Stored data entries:
= = = =
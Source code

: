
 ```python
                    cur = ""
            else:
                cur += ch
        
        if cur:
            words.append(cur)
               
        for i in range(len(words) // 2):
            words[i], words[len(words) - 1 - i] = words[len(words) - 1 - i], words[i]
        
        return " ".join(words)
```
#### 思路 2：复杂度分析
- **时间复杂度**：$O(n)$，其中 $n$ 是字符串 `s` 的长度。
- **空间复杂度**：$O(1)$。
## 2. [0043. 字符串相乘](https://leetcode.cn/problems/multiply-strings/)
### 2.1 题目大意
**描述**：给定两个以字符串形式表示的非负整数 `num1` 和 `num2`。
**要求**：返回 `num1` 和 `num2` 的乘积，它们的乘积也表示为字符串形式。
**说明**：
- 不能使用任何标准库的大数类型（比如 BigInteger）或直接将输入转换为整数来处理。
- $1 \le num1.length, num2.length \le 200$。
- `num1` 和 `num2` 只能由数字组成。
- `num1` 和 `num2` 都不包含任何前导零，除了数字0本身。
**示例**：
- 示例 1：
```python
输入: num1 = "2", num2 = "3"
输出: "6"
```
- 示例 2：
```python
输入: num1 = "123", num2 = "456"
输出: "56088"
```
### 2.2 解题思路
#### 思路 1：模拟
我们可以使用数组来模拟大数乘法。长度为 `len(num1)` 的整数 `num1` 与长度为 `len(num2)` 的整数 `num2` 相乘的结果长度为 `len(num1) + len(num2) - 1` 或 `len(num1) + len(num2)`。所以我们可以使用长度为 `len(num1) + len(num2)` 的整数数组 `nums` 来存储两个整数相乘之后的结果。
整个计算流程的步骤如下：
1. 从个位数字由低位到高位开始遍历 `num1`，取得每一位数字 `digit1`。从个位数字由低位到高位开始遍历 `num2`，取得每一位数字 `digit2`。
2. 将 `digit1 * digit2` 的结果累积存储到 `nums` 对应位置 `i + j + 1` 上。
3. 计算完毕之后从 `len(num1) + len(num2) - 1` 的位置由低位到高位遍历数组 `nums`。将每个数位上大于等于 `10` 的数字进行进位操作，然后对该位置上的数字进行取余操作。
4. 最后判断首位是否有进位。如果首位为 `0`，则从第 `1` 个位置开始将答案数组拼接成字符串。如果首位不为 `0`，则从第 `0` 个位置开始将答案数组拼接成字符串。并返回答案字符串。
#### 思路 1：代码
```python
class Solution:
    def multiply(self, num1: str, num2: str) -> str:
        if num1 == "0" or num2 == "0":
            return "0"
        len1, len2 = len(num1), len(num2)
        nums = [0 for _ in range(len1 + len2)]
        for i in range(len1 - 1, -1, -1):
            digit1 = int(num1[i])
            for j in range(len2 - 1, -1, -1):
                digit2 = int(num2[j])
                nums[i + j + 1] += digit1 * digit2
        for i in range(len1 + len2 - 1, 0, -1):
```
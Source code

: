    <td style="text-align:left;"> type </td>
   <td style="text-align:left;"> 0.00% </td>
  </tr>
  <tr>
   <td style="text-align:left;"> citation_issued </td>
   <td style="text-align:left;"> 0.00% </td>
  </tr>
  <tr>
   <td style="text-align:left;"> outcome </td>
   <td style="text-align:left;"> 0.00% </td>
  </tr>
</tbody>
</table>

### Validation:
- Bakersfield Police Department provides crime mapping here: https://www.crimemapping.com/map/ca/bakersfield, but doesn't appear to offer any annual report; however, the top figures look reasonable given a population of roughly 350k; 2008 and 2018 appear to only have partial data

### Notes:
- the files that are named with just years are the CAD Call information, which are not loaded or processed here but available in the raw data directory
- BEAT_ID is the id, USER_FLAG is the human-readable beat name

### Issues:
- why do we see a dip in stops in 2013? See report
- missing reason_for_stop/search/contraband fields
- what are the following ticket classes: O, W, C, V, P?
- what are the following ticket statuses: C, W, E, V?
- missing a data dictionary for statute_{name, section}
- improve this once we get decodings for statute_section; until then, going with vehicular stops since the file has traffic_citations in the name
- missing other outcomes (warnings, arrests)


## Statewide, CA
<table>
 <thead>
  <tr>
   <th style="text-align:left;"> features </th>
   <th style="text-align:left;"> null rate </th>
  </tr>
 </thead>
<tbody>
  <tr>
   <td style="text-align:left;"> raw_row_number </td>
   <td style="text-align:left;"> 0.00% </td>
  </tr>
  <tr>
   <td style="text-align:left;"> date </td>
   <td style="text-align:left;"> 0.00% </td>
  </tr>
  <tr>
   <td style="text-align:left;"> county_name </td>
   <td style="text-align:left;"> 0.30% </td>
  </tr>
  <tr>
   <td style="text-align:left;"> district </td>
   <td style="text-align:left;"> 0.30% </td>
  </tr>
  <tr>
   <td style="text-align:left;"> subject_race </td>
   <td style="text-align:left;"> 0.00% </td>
= = = =
Brief: Write out only the lines that run from the line containing "### 2.2 解题思路" through the line containing "整个计算流程的步骤如下：", both included, exactly as they appear above.

Task response:
### 2.2 解题思路
#### 思路 1：模拟
我们可以使用数组来模拟大数乘法。长度为 `len(num1)` 的整数 `num1` 与长度为 `len(num2)` 的整数 `num2` 相乘的结果长度为 `len(num1) + len(num2) - 1` 或 `len(num1) + len(num2)`。所以我们可以使用长度为 `len(num1) + len(num2)` 的整数数组 `nums` 来存储两个整数相乘之后的结果。
整个计算流程的步骤如下：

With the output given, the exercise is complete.